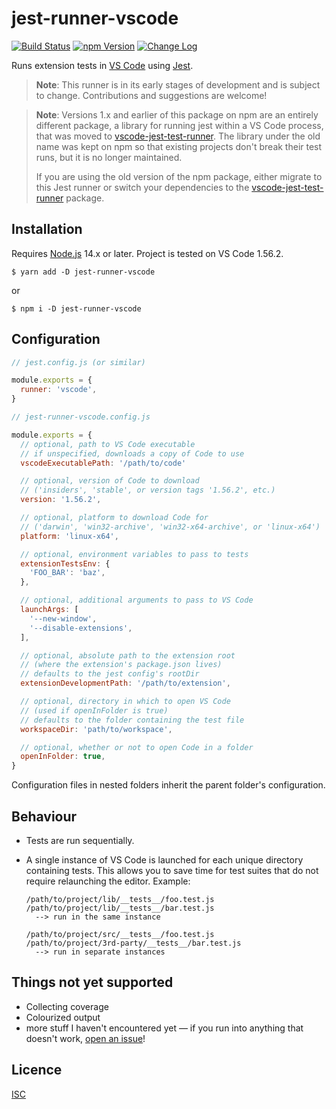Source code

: # jest-runner-vscode

[![Build Status](https://github.com/adalinesimonian/jest-runner-vscode/actions/workflows/main-test.yml/badge.svg?branch=main)][build status] [![npm Version](https://img.shields.io/npm/v/jest-runner-vscode.svg)][npm] [![Change Log](https://img.shields.io/badge/Change%20Log-grey.svg)][change log]

Runs extension tests in [VS Code] using [Jest].

> **Note**: This runner is in its early stages of development and is subject to change. Contributions and suggestions are welcome!

> **Note**: Versions 1.x and earlier of this package on npm are an entirely different package, a library for running jest within a VS Code process, that was moved to [vscode-jest-test-runner]. The library under the old name was kept on npm so that existing projects don't break their test runs, but it is no longer maintained.
>
> If you are using the old version of the npm package, either migrate to this Jest runner or switch your dependencies to the [vscode-jest-test-runner] package.

## Installation

Requires [Node.js] 14.x or later. Project is tested on VS Code 1.56.2.

```shell
$ yarn add -D jest-runner-vscode
```

or

```shell
$ npm i -D jest-runner-vscode
```

## Configuration

```js
// jest.config.js (or similar)

module.exports = {
  runner: 'vscode',
}
```

```js
// jest-runner-vscode.config.js

module.exports = {
  // optional, path to VS Code executable
  // if unspecified, downloads a copy of Code to use
  vscodeExecutablePath: '/path/to/code'

  // optional, version of Code to download
  // ('insiders', 'stable', or version tags '1.56.2', etc.)
  version: '1.56.2',

  // optional, platform to download Code for
  // ('darwin', 'win32-archive', 'win32-x64-archive', or 'linux-x64')
  platform: 'linux-x64',

  // optional, environment variables to pass to tests
  extensionTestsEnv: {
    'FOO_BAR': 'baz',
  },

  // optional, additional arguments to pass to VS Code
  launchArgs: [
    '--new-window',
    '--disable-extensions',
  ],

  // optional, absolute path to the extension root
  // (where the extension's package.json lives)
  // defaults to the jest config's rootDir
  extensionDevelopmentPath: '/path/to/extension',

  // optional, directory in which to open VS Code
  // (used if openInFolder is true)
  // defaults to the folder containing the test file
  workspaceDir: 'path/to/workspace',

  // optional, whether or not to open Code in a folder
  openInFolder: true,
}
```

Configuration files in nested folders inherit the parent folder's configuration.

## Behaviour

- Tests are run sequentially.
- A single instance of VS Code is launched for each unique directory containing tests. This allows you to save time for test suites that do not require relaunching the editor. Example:

  ```text
  /path/to/project/lib/__tests__/foo.test.js
  /path/to/project/lib/__tests__/bar.test.js
    --> run in the same instance

  /path/to/project/src/__tests__/foo.test.js
  /path/to/project/3rd-party/__tests__/bar.test.js
    --> run in separate instances
  ```

## Things not yet supported

- Collecting coverage
- Colourized output
- more stuff I haven't encountered yet — if you run into anything that doesn't work, [open an issue]!

## Licence

[ISC](LICENCE)

[build status]: https://github.com/adalinesimonian/jest-runner-vscode/actions/workflows/main-test.yml
[npm]: https://www.npmjs.com/package/jest-runner-vscode
[change log]: CHANGELOG.md
[vs code]: https://code.visualstudio.com/
[jest]: https://jestjs.io/
[vscode-jest-test-runner]: https://github.com/bmealhouse/vscode-jest-test-runner
[node.js]: https://nodejs.org/
[open an issue]: https://github.com/adalinesimonian/jest-runner-vscode/issues/new/choose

◆ ◆ ◆ ◆

WHAT IS REQUIRED –
For every line in the listing above that mentions the word "containing", make a copy.

PROBLEM SOLUTION –
  // defaults to the folder containing the test file
- A single instance of VS Code is launched for each unique directory containing tests. This allows you to save time for test suites that do not require relaunching the editor. Example:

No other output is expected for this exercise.